Transmitting an HDMI signal to a TV using wireless can be done easily with several products available.
How Can You Send a TV Signal Wirelessly?
A wireless HDMI transmitter and receiver will need to be bought and connected to the TV and sending device.
For example, a Laptop HDMI can send a signal to a TV with the transmitter plugged into the laptop and receiver plugged into the TV HDMI port.
This also works with many other devices such as cable boxes, projectors, and most any device with an HDMI output port.
How Well Does Wireless HDMI Work?
How well it works depends on the device and the environment it is used in.
All wireless signals work best with a clear line-of-sight with no walls or other barriers blocking the signal.
This is especially true when sending TV signal since it is a lot of data and needs to be sent in real-time.
Another thing to consider is other wireless signals already in the air since other signals can collide and cause problems.
This is especially true in the 2.4Ghz frequency which has become very full with many devices such as WiFi, Remote controls, Baby monitors and much more.
The 5Ghz frequency was opened up to use with WiFi and other devices since 2.4Ghz has become overused.
While there is usually less wireless activity in the 5Ghz band, in a very busy wireless environment it may still be overcrowded.
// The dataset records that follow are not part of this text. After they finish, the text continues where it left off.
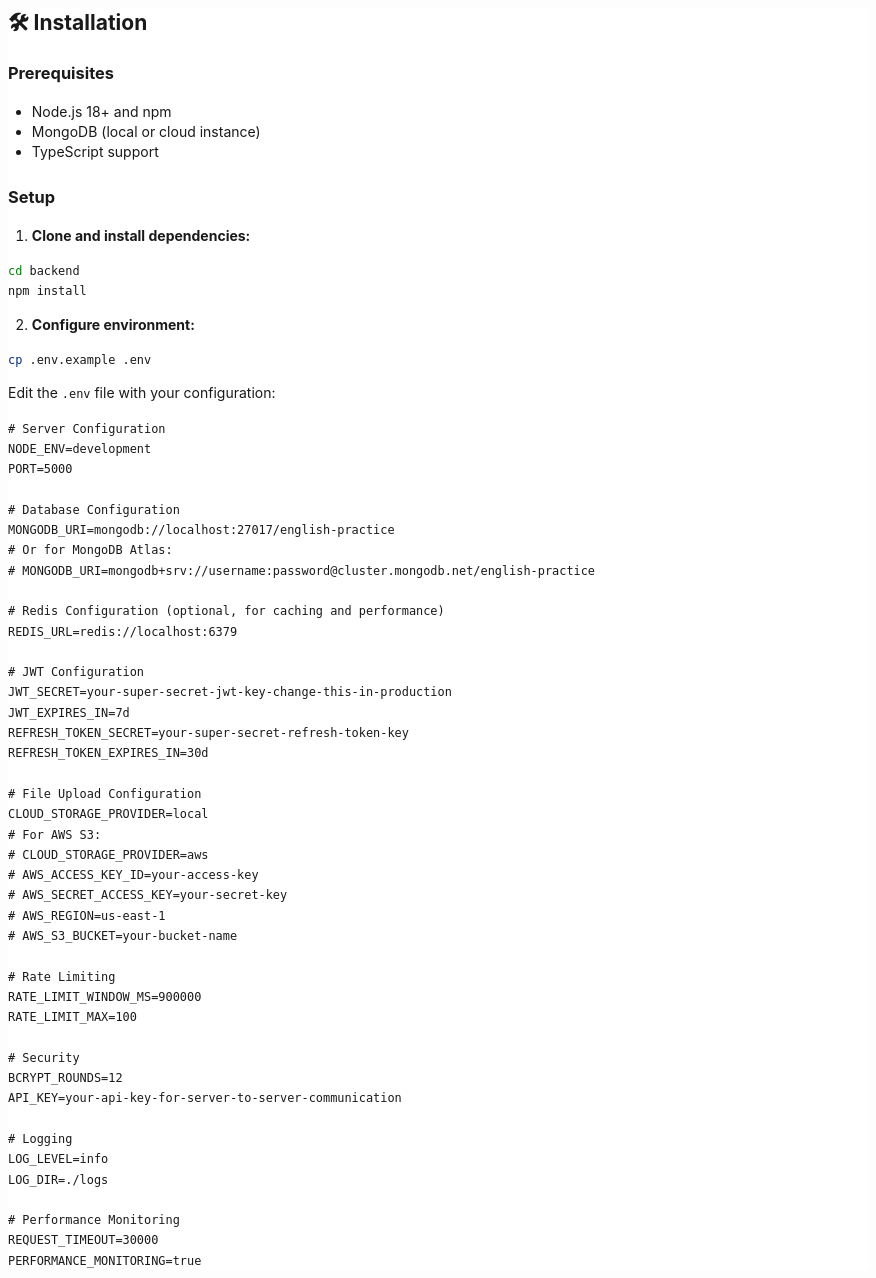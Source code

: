 ## 🛠️ Installation

### Prerequisites
- Node.js 18+ and npm
- MongoDB (local or cloud instance)
- TypeScript support

### Setup

1. **Clone and install dependencies:**
```bash
cd backend
npm install
```

2. **Configure environment:**
```bash
cp .env.example .env
```

Edit the `.env` file with your configuration:
```env
# Server Configuration
NODE_ENV=development
PORT=5000

# Database Configuration
MONGODB_URI=mongodb://localhost:27017/english-practice
# Or for MongoDB Atlas:
# MONGODB_URI=mongodb+srv://username:password@cluster.mongodb.net/english-practice

# Redis Configuration (optional, for caching and performance)
REDIS_URL=redis://localhost:6379

# JWT Configuration
JWT_SECRET=your-super-secret-jwt-key-change-this-in-production
JWT_EXPIRES_IN=7d
REFRESH_TOKEN_SECRET=your-super-secret-refresh-token-key
REFRESH_TOKEN_EXPIRES_IN=30d

# File Upload Configuration
CLOUD_STORAGE_PROVIDER=local
# For AWS S3:
# CLOUD_STORAGE_PROVIDER=aws
# AWS_ACCESS_KEY_ID=your-access-key
# AWS_SECRET_ACCESS_KEY=your-secret-key
# AWS_REGION=us-east-1
# AWS_S3_BUCKET=your-bucket-name

# Rate Limiting
RATE_LIMIT_WINDOW_MS=900000
RATE_LIMIT_MAX=100

# Security
BCRYPT_ROUNDS=12
API_KEY=your-api-key-for-server-to-server-communication

# Logging
LOG_LEVEL=info
LOG_DIR=./logs

# Performance Monitoring
REQUEST_TIMEOUT=30000
PERFORMANCE_MONITORING=true
```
If you live far outside a city with little to no wireless signals you likely with a clear line-of-sight have a good HDMI signal.
If you live in a crowded wireless environment you may not get as good a signal.
Crowded wireless environments should use the 5Ghz frequency for best results.
There are many units available with those below some of our favorite picks for best wireless TV HDMI transmitter and receivers.
As always be sure to read reviews on Amazon, forums, or elsewhere to be sure a unit is the right pick for you.
*This post contains affiliate links.
Our Picks for Best Wireless HDMI Transmitter and Receiver 2019
- Micca Wireless HDMI Extender
- Diamond Multimedia HDMI Wireless Extender
- J-Tech Digital HDbitT
Micca Wireless HDMI Extender 1080P Full HD 330ft Long Range 5GHz Transmitter and Receiver with IR Pass-Back
The Micca is a new system for 2019 that works in the 5Ghz frequency.
Most older units work in the 2.4GHz frequency which has become overused with WiFi, TV remotes, baby monitors and many other wireless products.
While the 5Ghz band is now also used by WiFi it is not as full as the 2.4GHz band.
This helps with signal quality and better transmission range in busy wireless environments.
Diamond Multimedia Wireless HDMI USB Powered Extender Kit, TV Transmitter & Receiver for HD 1080p, Stream Video and Audio from: Laptops, PC, Cable Box, Satellite Box, Blu-ray, DVD, PS4, Xbox (VS50)
Diamond Multimedia has a few kits available that can send a wireless HDMI signal.
The basic kit has two wireless Sender Receiver dongles that plugs into the TV and sending device.
They are easy to setup by plugging the units in and they start transmitting a signal.
The basic kit can send a signal 30 ft with other kits able to go much farther at 150 ft.
J-Tech Digital HDbitT 1X2 Wireless HDMI Extender/Adapter Dual Antenna Supporting 4K 30Hz HDCP 1.4 with IR Signal Transmission up to 164 Ft (JTECH-WEX-5D4K)
J-Tech also makes several wireless HDMI devices with this unit rated to transmit 4K video @30fps.
The unit can transmit up-to 164 ft with other HD 1080p units able to transmit much father up-to 660 ft.
As with any wireless transmission, any barriers such as walls will drastically reduce how far a signal travels.
Setting up a TV to receive a wireless HDMI signal is easy to do with the right device.
Some people may get less than desirable results depending on how many other signals are in the air.
A clear line-of-sight will also greatly help a good signal transmit to the TV.
Beware of the differences between the 2.4GHz and 5Ghz frequencies.
The 2.4GHz band can send a signal much better compared to 5Ghz but has become overcrowded.
If you live outside a city 2.4GHz would be a good option.
If you live in a city with many wireless signals the newer 5Ghz band will likely be better.
Be sure to read reviews on any devices to be sure it fits your environment.